The lining and the skirt are seamed and hemmed
individually. The skirt has been hand-painted and
hand-beaded.
The fitted corset has interfacing and boning to reinforce the structure and it is also lined. It has princess seaming and a central bust dart. The centre back finish has a lapped, open-ended zip and button and elasticised loop closure. A narrow bias binding neatens the top edge and is finished with a hook and hand-worked loop at the centre back. The corset has been embellished with colourful machine and hand-worked Australian wildflowers, leaves and crystals.
Design inspiration
Wildflowers
Australia
Regeneration
Replenishment
Fire
Renewal
Jennifer Howard
Northmead High
Focus area: Furnishings
Supporting documentation is presented in A3 folder.
Description
Seasons, the set of four lamps, are
designed to depict the changing seasons, from spring to
summer to autumn to winter.

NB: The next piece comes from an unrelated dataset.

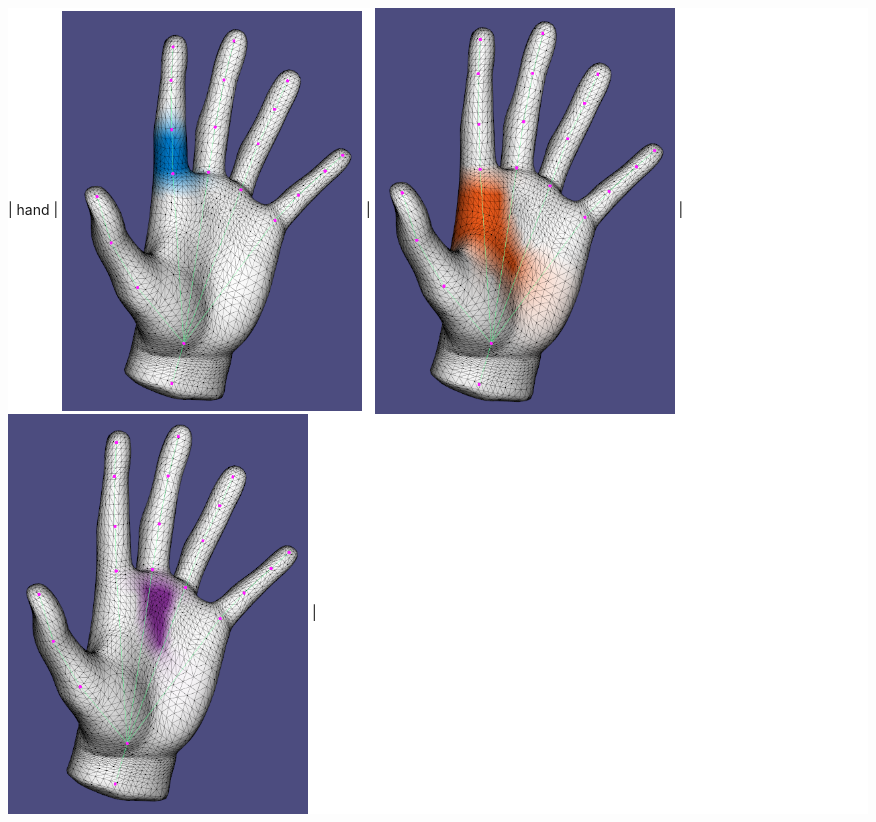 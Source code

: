 | hand | <img align="center"  src="./res/hh1.png" width="300">  | <img align="center"  src="./res/hh2.png" width="300"> | <img align="center"  src="./res/hh3.png" width="300"> |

Each lamp has the colours that
we see in nature and the fibres we wear during that
particular season. The colours are all rich, earthy colours
that become luminous when light is put behind them.
Design inspiration
Spring: flowers, rejuvenation, rebirth, renew.
Summer: refreshing, ardent, torrid, invigorating.
Winter: frost, frigid, windy, cold.
Autumn: vivid colours, picturesque.
Athena Maroulis
Mosman High
Focus area: Textile Arts
Supporting documentation is presented in an A3 folder.
Description
It is a cross-over, kimono style, sculptural
garment. It has a triple-layer skirt and is fully lined. It
fastens at the front with three buttons. The top has darts
on each front panel. On the left front panel it features
appliqué triangles, and on the right front panel it
features interwoven velvet ribbons. The top also has an
ornamental collar of various shaped petals, which are held
vertically with wire inside a casing. The middle layer of
the skirt features the waffled effect. The top layer of the
skirt consists of five panels. The front panel features a
broderie anglaise flower. The second panel features an
appliqué triangle of heat-set satin. The third panel
features gathered organza, which has also been heat-set.
The last panels are detailed with screen-printed
flowers.
Design inspiration
Japanese culture
Obi
Kimono
Origami
Kimberly Noyes
Port Hacking High
Focus area: Apparel
Supporting documentation is presented in an A4 folder.
Description
A fun two-piece resort outfit consisting
of a jacket and overalls. The overalls are loose fitting,
long legged and have a number of decorative pockets, side
button fastening, decorated bib and straps with suspender
fasteners. A matching jacket which is fully lined features
fun plastic inserts, adjustable elastic cording with cord
stoppers around wrist and waist, hood with elastic casing,
large front decorative pocket with decorative eyelets,
front zipper opening and full length sleeves. Top-stitching
features on both garments.
Design inspiration
Marine environment: water, shells, vibrant
colours, sand, fish.
Resort wear: comfortable styles, contemporary fashion.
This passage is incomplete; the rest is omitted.